[Opening DATA SECTION section]
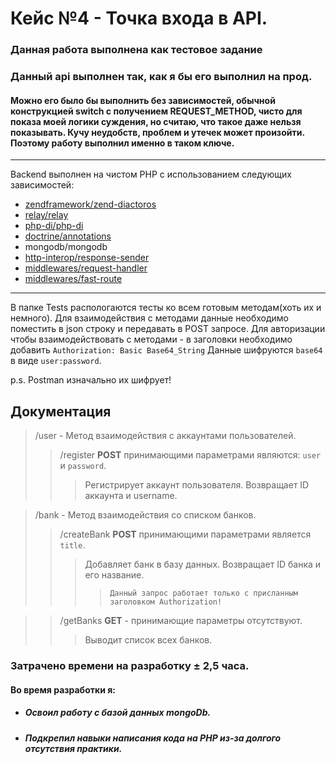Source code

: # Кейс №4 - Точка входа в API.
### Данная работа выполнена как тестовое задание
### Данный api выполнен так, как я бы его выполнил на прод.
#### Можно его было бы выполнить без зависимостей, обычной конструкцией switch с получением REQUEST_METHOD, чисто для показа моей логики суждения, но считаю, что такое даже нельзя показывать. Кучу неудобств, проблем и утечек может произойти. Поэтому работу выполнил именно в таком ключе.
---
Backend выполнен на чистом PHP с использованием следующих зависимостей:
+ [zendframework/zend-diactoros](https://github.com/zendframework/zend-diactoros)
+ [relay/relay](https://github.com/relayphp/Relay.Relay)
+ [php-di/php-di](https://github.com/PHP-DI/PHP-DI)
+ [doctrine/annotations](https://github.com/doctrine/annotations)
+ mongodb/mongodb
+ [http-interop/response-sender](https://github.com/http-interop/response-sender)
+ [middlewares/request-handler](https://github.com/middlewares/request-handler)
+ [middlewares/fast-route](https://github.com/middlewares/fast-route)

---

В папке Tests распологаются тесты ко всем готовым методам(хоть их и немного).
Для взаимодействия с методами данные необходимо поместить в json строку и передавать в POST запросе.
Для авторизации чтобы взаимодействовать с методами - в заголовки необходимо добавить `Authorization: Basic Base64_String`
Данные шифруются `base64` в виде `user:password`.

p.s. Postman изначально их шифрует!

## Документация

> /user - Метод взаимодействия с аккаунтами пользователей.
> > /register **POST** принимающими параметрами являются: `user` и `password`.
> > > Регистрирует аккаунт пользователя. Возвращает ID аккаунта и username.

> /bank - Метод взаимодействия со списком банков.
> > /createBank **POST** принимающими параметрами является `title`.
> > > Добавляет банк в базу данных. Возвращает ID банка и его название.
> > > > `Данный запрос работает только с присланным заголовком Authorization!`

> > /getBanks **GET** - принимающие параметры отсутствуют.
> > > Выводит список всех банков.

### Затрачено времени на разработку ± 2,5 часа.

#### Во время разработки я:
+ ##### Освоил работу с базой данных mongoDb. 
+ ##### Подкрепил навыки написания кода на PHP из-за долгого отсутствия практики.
[Closing DATA SECTION section]
## THE PROBLEM
Every line from the one containing "## Документация" to the final line of the listing above should be set down exactly, with nothing added.

## SOLUTION
## Документация

> /user - Метод взаимодействия с аккаунтами пользователей.
> > /register **POST** принимающими параметрами являются: `user` и `password`.
> > > Регистрирует аккаунт пользователя. Возвращает ID аккаунта и username.

> /bank - Метод взаимодействия со списком банков.
> > /createBank **POST** принимающими параметрами является `title`.
> > > Добавляет банк в базу данных. Возвращает ID банка и его название.
> > > > `Данный запрос работает только с присланным заголовком Authorization!`

> > /getBanks **GET** - принимающие параметры отсутствуют.
> > > Выводит список всех банков.

### Затрачено времени на разработку ± 2,5 часа.

#### Во время разработки я:
+ ##### Освоил работу с базой данных mongoDb. 
+ ##### Подкрепил навыки написания кода на PHP из-за долгого отсутствия практики.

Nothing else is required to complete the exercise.